I hit the hard ground, the swirls of purple and green replaced by indigo and sunset pink. Duskmon stood before me, howling as a dark mist surrounded him and took the shape of Cherubimon's upper half. "Duskmon, you hesitate," it stated, it's voice a deep growl, its arms wrapping around the Digimon. "You alone posses the Spirit of Darkness. To realize its full power, _mercy _cannot exist. Remove this obstacle at once!"

"That's not what you really want Duskmon," I called, hoping to get through to him as much for his sake as for my own well being.

"Ignore him! Listen to the darkness in your heart. Destroy this human, and fulfill your destiny!" The mist pulled itself back into Duskmon's body, numbing his pain and smothering his new found emotion. He sighed, relaxing and staring at me with such hatred I winced.

"I _will_ cover this world in darkness," he said coldly, unsheathing his swords.

"I can't let that happen," I retorted harshly. Whatever he was, friend of foe, I couldn't let him destroy the world I'd fought so hard to protect. Cherubimon's hold was too strong, I couldn't get through to the part I'd talked to. He was gone, vanished into the darkness. There was no option but to fight. I Spirit Evolved, trying to strike before he was ready. He was too fast, blocking or dodging every one of my attacks. Luckily, he wasn't doing any better. None of his attack hit, we were even. Wait... no we weren't. I had something he didn't, at least for the time being. I Slid Evolved, thinking my Beast Spirit would be more effective since it had always proved to be more powerful. It made me overly confident. He landed one effortless strike as I lunged and I de-Evolved back into a human, his hatred for me resonating in the crimson energy of his attack. His pain, the boy's pain, washed over me, mingling with my own. I crumpled.

"Anything else you'd like to try," he taunted, savoring the moment. His hatred gave him more strength then I could imagine, more power, all directed at me. Why? Why did he hate me so much? Why was he doing this to me? Were we just playing out the war between light and darkness? Or was there another war? Another game whose rules I was still learning?

"Got to do something," I groaned. "I know it's not supposed to end like this. I can't let Duskmon win. I just can't, not yet!" He was going to kill me. He was going to release all his wrath on me and I'd be washed away. That wasn't how the story went; light was supposed to triumph over darkness. Was there something about me? Had I done something wrong? The boy...

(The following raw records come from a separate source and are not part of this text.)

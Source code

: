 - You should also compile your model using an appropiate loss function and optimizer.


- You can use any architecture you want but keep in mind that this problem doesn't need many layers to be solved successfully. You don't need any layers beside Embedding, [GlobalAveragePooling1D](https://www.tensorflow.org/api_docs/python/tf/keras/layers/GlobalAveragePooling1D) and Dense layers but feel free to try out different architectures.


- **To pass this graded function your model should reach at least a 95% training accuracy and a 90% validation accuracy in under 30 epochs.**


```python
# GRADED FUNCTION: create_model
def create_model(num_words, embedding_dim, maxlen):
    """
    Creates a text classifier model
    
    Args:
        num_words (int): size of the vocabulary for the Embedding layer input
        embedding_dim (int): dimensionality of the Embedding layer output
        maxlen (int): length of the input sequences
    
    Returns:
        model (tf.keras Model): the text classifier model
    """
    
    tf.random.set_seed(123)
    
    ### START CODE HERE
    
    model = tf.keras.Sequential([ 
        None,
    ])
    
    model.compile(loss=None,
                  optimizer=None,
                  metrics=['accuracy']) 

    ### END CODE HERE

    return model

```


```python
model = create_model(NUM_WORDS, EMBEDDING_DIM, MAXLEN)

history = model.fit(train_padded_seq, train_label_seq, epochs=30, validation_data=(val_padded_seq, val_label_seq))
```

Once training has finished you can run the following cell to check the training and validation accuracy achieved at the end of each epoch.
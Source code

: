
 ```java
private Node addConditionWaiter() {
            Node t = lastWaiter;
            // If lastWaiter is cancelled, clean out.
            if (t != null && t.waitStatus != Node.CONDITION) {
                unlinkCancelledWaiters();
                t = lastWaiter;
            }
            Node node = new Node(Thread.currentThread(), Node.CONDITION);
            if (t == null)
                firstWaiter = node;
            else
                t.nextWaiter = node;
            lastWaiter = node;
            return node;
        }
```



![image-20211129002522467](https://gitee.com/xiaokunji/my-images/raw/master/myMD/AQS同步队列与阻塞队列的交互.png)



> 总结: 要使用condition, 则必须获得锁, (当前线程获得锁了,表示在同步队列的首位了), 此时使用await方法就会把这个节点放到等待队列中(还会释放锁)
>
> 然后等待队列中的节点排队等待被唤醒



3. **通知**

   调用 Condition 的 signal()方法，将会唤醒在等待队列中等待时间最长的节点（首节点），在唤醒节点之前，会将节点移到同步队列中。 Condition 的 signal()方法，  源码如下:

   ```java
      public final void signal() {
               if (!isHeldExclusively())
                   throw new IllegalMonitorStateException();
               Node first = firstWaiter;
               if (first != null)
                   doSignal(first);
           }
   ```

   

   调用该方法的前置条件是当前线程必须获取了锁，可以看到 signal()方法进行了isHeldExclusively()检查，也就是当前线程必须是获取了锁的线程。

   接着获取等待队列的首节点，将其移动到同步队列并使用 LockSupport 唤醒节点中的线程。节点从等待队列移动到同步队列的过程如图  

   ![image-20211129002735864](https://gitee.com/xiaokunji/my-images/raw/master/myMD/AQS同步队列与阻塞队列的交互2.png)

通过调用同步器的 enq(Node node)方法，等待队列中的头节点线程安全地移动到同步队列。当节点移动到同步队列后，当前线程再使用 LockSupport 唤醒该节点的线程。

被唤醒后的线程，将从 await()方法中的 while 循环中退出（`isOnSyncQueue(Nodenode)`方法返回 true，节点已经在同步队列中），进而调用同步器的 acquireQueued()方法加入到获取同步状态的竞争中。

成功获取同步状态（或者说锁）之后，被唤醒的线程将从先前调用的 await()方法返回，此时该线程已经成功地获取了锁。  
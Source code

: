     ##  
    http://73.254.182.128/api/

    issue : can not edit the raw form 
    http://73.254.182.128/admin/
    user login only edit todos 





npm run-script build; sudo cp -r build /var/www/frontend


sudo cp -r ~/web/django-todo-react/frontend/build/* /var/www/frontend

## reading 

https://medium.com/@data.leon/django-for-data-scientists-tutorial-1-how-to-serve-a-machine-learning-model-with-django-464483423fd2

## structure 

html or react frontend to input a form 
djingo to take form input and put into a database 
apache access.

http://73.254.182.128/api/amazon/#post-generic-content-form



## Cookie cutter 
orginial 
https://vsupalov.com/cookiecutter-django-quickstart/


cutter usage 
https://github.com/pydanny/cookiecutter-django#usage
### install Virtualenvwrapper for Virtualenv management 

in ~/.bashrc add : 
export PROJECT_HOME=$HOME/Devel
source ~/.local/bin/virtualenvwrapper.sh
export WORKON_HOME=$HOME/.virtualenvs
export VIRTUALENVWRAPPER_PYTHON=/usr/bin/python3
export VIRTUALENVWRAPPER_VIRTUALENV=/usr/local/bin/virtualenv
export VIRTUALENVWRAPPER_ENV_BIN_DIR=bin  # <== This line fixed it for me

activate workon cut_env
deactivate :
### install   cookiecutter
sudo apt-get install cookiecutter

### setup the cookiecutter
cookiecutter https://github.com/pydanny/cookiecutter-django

"It's time to say good bye. Any final thoughts?" The boy from before was gone, lost inside of Duskmon's furry. Duskmon couldn't help what he was, what he did. He was run by loathing, powered by suffering. I was different, I had a choice in how I treated people. I'd made some bad ones, acted out of pain and anger. I was saying something, something that made him freeze. I'd hurt the people close to me and now I regretted it. I'd never known how much it hurt to be rejected until now, how horrible it felt when someone struck you in agony. It wasn't her fault and it wasn't his fault. "No. Stop it!" I heard the boy, the hurt of my words. Why should my apology hurt him? Had I wronged him too? I had to make up for the pain I'd caused, undo the damage of my bitterness. Until I did I was no better than Duskmon. I resolved to apologize to my new mom, she was only trying to help, she didn't deserve what I'd done to her any more than I deserved what Duskmon was doing to me. "Enough!" I was going to give her those flowers I'd bought before I'd come to the Digital World, and he would not stop me.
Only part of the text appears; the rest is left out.